WORK REQUEST:
Give back exactly the lines of the data below, starting with the line that has "#### Extraversion (0-100)" and going on through the line that has "- **High (70-100)**: Social, communicative, collaborative".

(Stored data)
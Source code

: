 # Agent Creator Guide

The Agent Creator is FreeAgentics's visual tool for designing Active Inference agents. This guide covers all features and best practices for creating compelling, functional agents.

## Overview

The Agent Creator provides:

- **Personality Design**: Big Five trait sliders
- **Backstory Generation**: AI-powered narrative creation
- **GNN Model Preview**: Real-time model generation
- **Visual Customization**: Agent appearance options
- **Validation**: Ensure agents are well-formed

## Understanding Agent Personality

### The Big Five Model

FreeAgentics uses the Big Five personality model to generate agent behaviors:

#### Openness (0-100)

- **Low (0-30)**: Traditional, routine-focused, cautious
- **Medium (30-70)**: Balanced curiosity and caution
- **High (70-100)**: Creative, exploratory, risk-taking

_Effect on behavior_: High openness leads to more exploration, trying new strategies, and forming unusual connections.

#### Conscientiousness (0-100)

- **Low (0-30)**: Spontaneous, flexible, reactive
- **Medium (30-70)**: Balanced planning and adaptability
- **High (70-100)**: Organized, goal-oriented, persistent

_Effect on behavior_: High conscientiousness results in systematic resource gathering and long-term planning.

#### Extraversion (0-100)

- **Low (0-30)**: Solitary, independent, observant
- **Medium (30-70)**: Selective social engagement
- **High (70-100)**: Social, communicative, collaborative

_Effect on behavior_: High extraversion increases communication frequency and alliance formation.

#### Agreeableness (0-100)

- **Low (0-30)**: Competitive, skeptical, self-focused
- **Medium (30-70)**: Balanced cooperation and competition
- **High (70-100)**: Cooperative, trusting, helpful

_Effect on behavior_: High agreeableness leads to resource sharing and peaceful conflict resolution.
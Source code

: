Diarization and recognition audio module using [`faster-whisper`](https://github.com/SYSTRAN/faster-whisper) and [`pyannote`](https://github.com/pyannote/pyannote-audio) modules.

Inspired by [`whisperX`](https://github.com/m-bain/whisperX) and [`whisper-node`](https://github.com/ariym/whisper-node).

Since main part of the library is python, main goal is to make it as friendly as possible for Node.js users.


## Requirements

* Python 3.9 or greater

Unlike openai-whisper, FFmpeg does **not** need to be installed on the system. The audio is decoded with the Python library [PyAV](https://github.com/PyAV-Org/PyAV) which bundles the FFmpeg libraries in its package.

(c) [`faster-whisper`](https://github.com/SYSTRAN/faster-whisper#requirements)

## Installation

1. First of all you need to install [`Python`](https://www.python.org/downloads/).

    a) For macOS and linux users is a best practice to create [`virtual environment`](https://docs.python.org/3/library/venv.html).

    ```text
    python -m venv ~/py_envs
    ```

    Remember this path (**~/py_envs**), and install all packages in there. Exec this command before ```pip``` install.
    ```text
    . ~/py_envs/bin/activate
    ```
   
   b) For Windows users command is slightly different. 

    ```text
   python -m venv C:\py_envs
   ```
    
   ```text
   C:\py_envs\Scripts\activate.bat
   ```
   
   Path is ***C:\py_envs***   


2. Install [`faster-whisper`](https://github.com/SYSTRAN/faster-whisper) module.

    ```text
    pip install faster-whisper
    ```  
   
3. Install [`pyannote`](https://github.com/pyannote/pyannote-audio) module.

EXERCISE ANSWER:
#### Extraversion (0-100)

- **Low (0-30)**: Solitary, independent, observant
- **Medium (30-70)**: Selective social engagement
- **High (70-100)**: Social, communicative, collaborative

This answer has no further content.